Winsor’s diverse, vibrant community mirrors the school’s city setting. The school’s size and traditions help girls build deep friendships and enjoy a sense of class spirit and unity. (Margaret Lampert photo)
“Just think about the different cultures, languages and neighborhoods of our city,” reflects Julian Braxton, director of community and multicultural affairs at the Winsor School in Boston, a leading independent school for academically promising girls in grades 5-12. “In many ways, we don’t have to go far for a global experience.”
In its mission of preparing girls to “contribute to the world,” Winsor opens girls’ eyes to the world in countless ways. Students build global competencies at every level of the curriculum, including in cutting-edge non-Western courses. Learning opportunities extend into many aspects of school life, from global speaker assemblies to lunchtime cultural celebrations to international trips and exchanges that take girls as far away as China and India.
Girls also learn from each other. Responsible global citizenship starts at home. With many nationalities represented in the student body, the school is already a global microcosm.
Located in Boston’s dynamic Longwood medical area, Winsor draws its 430 students from more than 50 communities. The school strives to be “a place where everyone feels welcome,” adds Mr. Braxton.
Affinity groups are one powerful way in which the school lives out its ideals of welcome and support for girls from diverse backgrounds. Every spring, at Winsor’s end-of-year celebration of affinity groups, students gather with their families and teachers to reflect on how meaningful the groups are to them.
The evening puts the spotlight on Winsor girls. Presenters include students involved in SISTERS, short for Sharing Individual Stories Through Everyone’s RootS, a support system for girls of African-American, Afro-Caribbean, Cape Verdean and Latina descent, and in AsIAm, a group for students of Asian descent.
“The best part,” explains one Winsor student, “is knowing that everyone is coming into the group with an open attitude and a willingness to understand each other. We bond with one another and share parts of ourselves and honestly become each other’s sisters.”
Through a Big Sister Program, older girls are matched as mentors to younger girls. From the start, “we try to teach girls the importance of actively and positively defining yourself,” Mr. Braxton adds.
Each fall, the school’s Parent Network for Diversity also sponsors a “welcome” event of its own, helping new girls and their families feel at home at Winsor.
Every day at Winsor, the school’s teachers foster girls’ confidence and sense of possibility. At one year-end celebration, Tanya Lindsay (’03) returned to speak. President of her Winsor class, Tanya went on to become president of the Black Students’ Organization at Columbia University. “It is in this community I learned to speak up and speak out,” she said. “It is in this community I learned to be confident in myself.”

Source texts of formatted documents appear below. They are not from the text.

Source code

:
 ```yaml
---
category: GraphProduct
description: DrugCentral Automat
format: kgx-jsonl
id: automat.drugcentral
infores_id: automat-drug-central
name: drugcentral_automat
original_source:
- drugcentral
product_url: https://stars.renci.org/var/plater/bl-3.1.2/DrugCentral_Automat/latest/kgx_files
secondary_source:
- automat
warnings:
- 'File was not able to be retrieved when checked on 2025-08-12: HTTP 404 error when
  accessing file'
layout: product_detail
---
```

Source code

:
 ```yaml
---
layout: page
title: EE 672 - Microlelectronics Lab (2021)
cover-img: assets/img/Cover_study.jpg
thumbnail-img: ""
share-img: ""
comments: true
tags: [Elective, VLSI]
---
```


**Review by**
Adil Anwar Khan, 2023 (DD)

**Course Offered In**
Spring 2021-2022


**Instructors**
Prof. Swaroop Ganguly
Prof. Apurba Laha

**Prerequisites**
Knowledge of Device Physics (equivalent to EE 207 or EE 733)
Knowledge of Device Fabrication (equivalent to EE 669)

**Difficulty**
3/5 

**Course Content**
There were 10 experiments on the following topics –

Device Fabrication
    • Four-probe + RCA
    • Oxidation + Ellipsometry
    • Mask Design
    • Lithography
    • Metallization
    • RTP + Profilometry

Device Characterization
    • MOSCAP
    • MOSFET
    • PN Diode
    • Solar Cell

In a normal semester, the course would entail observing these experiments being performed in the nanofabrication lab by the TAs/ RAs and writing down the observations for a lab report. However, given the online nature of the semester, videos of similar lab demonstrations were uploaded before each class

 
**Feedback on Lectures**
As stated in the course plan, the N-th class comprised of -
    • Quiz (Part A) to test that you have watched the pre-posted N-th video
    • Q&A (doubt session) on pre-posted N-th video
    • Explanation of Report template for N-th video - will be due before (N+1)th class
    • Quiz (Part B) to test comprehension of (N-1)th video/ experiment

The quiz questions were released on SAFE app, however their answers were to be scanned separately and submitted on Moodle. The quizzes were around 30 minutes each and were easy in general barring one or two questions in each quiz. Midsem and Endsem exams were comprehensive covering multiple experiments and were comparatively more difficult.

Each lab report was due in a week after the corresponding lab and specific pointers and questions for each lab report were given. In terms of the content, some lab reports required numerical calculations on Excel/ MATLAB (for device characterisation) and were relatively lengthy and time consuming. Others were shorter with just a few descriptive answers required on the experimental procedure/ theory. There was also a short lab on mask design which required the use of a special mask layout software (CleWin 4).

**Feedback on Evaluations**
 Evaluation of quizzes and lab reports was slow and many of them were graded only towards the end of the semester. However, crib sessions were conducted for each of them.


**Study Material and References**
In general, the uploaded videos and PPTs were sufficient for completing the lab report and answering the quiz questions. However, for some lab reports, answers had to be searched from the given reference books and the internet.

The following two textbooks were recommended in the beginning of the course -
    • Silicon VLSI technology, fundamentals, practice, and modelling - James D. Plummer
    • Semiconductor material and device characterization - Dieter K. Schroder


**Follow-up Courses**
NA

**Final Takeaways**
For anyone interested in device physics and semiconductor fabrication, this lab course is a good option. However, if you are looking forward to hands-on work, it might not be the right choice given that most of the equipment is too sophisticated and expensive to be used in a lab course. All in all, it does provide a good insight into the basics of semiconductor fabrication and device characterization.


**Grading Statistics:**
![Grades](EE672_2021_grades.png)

Winsor’s lessons — and friendships — stay with girls for their lifetimes. The college choices of Winsor graduates reflect the strength of the school and its students. In the last five years, the colleges attracting the largest number of Winsor alumnae were Harvard, BC, Vanderbilt, Yale, Brown, Dartmouth, George Washington University and MIT. While college is in girls’ immediate futures, Winsor truly prepares them for life.
At Winsor, “what matters is what kind of women our students will become and that their futures are open to boundless possibilities,” explains Rachel Friis Stettler, the school’s director.
“We’re excited to share why Winsor is such a special place,” says Pamela Parks McLaurin, director of admission and financial aid and a Winsor graduate herself. When she talks to girls, she weaves a simple invitation into her conversations: “Challenge yourself. Enjoy yourself. Be yourself.”
The admission team looks carefully at every girl who applies, and seeks girls who will thrive here. Intellectual curiosity, academic ability, motivation, a generous spirit and a respect for difference are all part of what Winsor seeks.
SISTERS and AsIAm are two of many examples of community efforts at Winsor, each guided by the school’s Principles of Diversity. Those principles go hand in hand with Principles of Global Responsibility. Importantly, “Winsor acknowledges, supports and values the visible and not-so-visible areas of diversity,” adds Ms. McLaurin.